Gülşah Elikbank Yazio: Neden Birbirimizi Anlamıyoruz?
Edebiyat insanı anlama sanatıdır. Yazdığım her romanda yapmaya çalıştığım, insan ruhuna yaklaşmaya, dokunmaya çalışmaktır. Kimi zaman bir babanın zihnine sokulmak, kimi zaman aldatılan bir kadının… Herkesin kendince haklı sebepleri vardır aslında. Edebiyatın işi kimseyi yargılamadan, herkesi dinlemektir. Dinlemek, duymaya eş düşer edebiyatta üstelik. Gerçek yaşamın içinde çok nadirdir bu.
İlişkilerde (ister dostluk ister aşk) birbirimize yapacağımız en büyük kötülük, birbirimizi idare etmektir.
Ayrıca kimse kahin değil, unutmayın. Siz söylemeden sizi anlayamazlar, ses vermeden duyamazlar.
Anlaşılmak istiyorsanız, anlatmanın bir yolunu bulmak zorundasınız ve çok üzgünüm ki; bu yol, susmak değil.
Kırgınlıklar dile gelmezse, içeride kendine kocaman bir yuva yapar ve kalbinizi o yuvadan çıkarmak çok zorlaşır.
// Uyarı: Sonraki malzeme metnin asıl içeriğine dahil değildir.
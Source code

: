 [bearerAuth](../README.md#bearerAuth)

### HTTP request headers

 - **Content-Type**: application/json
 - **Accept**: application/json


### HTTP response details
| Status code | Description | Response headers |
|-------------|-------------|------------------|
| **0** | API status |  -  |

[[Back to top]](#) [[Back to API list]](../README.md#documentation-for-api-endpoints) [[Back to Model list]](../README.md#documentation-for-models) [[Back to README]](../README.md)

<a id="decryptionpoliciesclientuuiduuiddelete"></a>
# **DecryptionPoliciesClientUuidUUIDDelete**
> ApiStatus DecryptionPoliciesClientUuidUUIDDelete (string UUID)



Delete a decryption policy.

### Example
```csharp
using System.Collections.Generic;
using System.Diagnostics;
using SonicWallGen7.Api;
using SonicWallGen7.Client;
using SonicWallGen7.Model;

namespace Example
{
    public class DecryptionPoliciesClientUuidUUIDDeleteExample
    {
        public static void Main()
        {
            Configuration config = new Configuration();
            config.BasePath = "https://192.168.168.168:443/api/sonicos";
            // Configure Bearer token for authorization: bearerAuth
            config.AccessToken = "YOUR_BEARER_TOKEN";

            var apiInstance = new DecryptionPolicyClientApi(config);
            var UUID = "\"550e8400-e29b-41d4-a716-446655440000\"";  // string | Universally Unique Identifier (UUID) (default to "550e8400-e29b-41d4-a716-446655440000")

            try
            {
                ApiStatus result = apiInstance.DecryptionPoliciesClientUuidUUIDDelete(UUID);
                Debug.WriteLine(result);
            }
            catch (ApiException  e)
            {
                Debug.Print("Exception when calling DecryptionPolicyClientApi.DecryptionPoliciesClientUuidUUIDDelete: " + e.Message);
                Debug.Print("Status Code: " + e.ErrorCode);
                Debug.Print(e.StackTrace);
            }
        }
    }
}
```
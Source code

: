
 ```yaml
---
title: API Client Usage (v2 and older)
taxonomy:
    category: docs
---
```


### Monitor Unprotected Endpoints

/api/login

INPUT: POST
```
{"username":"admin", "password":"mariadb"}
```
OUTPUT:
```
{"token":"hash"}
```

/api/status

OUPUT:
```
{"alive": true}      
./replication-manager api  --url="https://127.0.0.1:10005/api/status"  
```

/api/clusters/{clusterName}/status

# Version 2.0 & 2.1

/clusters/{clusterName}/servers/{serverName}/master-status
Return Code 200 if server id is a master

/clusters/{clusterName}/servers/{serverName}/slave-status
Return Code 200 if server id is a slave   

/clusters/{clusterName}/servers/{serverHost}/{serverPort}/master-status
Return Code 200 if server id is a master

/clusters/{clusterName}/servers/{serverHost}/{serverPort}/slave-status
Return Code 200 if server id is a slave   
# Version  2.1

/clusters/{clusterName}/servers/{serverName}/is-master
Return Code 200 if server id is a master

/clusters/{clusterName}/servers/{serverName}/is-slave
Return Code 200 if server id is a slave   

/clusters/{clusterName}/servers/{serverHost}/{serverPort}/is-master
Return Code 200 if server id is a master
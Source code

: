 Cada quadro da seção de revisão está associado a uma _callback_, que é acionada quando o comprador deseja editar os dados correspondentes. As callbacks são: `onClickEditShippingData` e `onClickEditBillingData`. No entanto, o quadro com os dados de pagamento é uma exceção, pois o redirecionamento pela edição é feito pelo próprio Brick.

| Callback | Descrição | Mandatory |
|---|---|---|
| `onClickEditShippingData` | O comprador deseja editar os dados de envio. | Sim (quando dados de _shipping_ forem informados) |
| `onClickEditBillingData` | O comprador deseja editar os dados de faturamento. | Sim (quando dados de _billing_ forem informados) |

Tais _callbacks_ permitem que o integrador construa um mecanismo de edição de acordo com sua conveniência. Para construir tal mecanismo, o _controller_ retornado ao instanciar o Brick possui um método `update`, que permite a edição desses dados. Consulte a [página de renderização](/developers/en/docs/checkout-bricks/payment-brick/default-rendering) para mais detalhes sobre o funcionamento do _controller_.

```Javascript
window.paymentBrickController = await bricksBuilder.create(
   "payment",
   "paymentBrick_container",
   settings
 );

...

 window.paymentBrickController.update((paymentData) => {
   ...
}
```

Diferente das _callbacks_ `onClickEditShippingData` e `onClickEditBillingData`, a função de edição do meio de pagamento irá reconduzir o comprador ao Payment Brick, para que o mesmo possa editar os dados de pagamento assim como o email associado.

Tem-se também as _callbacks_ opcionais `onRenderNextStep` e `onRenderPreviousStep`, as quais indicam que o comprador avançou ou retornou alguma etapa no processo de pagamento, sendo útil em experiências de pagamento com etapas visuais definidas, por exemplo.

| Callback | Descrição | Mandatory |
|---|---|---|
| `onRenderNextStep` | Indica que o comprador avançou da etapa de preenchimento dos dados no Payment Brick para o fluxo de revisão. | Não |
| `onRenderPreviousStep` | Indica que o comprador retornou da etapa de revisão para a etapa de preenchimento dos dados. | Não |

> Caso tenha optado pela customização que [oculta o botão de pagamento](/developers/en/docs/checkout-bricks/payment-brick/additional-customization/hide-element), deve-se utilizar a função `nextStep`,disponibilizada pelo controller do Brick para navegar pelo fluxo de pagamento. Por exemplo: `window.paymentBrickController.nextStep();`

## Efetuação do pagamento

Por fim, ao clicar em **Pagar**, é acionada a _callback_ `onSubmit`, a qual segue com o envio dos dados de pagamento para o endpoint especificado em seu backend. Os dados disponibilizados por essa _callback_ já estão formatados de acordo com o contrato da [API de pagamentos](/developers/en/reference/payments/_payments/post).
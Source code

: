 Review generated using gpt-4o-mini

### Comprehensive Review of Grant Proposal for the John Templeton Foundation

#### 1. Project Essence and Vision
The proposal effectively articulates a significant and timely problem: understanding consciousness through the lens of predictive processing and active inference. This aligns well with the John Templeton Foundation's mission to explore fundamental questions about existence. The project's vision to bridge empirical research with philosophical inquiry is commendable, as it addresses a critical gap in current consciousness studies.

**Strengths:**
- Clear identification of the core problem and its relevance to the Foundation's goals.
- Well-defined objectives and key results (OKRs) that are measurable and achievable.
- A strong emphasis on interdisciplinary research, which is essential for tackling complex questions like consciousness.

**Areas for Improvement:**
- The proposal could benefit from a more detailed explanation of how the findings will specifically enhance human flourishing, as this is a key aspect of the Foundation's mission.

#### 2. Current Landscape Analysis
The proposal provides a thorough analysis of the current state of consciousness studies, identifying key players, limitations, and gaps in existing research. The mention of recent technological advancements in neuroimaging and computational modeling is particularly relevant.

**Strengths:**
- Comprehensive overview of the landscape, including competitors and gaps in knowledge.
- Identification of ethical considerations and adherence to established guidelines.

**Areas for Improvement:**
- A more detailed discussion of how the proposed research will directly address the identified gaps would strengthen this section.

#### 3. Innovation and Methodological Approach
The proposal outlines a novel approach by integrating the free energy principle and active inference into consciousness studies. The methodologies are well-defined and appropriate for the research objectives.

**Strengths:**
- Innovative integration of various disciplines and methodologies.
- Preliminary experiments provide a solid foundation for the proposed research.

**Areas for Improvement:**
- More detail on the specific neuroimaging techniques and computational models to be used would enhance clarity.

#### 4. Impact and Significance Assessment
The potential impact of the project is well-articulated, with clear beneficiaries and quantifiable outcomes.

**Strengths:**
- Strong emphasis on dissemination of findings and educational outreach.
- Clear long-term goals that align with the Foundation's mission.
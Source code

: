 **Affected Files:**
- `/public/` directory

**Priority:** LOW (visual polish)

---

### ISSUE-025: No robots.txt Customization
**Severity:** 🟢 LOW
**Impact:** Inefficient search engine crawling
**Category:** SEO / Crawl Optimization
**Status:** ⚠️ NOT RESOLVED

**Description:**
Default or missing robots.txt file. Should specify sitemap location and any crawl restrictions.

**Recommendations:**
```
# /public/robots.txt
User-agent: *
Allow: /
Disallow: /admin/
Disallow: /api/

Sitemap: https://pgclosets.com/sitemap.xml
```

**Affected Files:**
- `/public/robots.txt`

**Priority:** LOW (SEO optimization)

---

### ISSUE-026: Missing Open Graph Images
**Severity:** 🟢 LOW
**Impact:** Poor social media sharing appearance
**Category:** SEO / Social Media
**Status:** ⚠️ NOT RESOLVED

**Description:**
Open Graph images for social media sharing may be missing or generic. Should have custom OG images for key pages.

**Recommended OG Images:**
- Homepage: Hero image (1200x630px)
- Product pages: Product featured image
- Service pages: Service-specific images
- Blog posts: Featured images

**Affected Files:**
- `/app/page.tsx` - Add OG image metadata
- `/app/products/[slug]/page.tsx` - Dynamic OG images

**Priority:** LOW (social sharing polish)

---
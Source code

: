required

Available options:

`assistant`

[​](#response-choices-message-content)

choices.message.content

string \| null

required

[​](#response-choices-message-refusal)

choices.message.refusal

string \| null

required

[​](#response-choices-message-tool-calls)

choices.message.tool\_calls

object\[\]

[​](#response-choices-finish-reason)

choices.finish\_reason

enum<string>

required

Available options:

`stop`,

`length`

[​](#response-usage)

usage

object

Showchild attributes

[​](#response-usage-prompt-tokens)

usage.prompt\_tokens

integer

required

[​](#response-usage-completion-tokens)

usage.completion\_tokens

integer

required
Her şey vaktinde konuşulmalı, can yaksa da, kalp kırsa da... Sevgi yeterince güçlüyse buradan daha da güçlü çıkacaktır zaten. Kalıcı dostluklar da, uzun süreli ilişkiler de ancak böyle inşa edilir.
Birbirine gerekiyorsa zaman tanımak, alan açmak her ilişkiye iyi gelir. Kaybetmekten korkarak hamle yaptıkça, hata yapma oranınız artar ve korktuğunuz şey asıl o zaman başınıza gelir. Karşı tarafı özgür bırakmaktan korkmayın. Eğer bu boşlukta iki ayrı yana savruluyorsanız, zaten hiç gerçek bir yaşanmışlık olmamıştır aranızda. Zaman, sahici ilişkilerin lehine işler her zaman. Buna inanın, hem kendinize hem de karşınızdaki kişiye güvenin. Göreceksiniz, her şey daha olumlu, sıcak bir havaya bürünecek.